**** The records
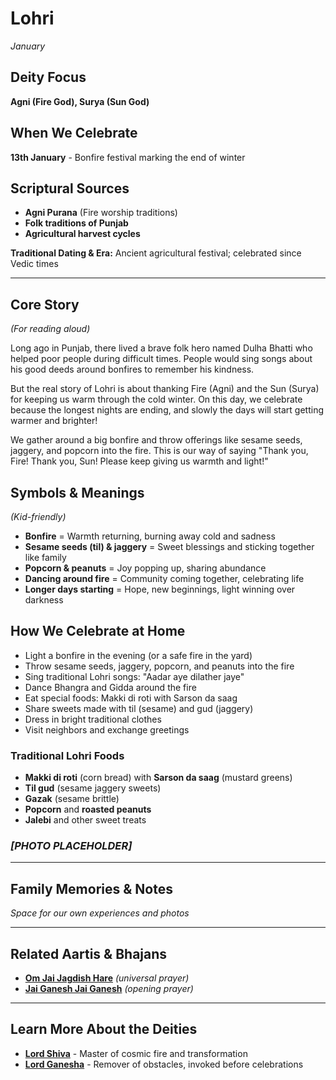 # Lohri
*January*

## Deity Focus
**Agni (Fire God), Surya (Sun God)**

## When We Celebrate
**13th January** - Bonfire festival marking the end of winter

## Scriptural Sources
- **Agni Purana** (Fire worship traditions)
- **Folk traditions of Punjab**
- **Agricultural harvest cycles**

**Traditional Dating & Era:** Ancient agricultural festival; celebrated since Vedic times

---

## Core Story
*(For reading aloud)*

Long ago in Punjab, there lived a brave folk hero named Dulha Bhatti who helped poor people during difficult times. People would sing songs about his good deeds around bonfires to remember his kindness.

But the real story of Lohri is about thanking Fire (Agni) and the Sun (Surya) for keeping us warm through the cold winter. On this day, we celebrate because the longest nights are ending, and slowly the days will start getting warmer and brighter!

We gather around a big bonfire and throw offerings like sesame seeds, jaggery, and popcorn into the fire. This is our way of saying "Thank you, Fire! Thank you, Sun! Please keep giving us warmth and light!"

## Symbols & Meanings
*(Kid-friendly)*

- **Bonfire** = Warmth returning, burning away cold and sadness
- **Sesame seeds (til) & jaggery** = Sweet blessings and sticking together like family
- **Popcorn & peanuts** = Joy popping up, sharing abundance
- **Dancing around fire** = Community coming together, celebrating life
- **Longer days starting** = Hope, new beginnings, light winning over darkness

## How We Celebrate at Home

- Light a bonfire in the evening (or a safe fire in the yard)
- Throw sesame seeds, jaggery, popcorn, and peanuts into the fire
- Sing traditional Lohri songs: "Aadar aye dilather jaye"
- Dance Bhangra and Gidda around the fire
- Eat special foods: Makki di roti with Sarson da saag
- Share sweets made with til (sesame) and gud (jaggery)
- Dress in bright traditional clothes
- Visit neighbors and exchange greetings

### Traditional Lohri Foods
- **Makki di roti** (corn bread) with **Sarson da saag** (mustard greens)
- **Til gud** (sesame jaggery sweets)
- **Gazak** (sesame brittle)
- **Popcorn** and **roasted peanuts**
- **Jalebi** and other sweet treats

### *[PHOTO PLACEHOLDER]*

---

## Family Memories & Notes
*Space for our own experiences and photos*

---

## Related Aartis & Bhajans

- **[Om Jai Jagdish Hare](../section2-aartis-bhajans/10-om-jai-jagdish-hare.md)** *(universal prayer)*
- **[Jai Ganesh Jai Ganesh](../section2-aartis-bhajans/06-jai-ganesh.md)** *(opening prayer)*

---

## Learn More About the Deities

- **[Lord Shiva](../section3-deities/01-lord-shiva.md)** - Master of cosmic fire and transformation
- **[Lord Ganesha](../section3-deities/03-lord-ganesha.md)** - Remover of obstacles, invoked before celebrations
********
_Task details_. What lines of the preceding data include the string "Punjab"? Pull them out.

_Output of the exercise_.
- **Folk traditions of Punjab**
Long ago in Punjab, there lived a brave folk hero named Dulha Bhatti who helped poor people during difficult times. People would sing songs about his good deeds around bonfires to remember his kindness.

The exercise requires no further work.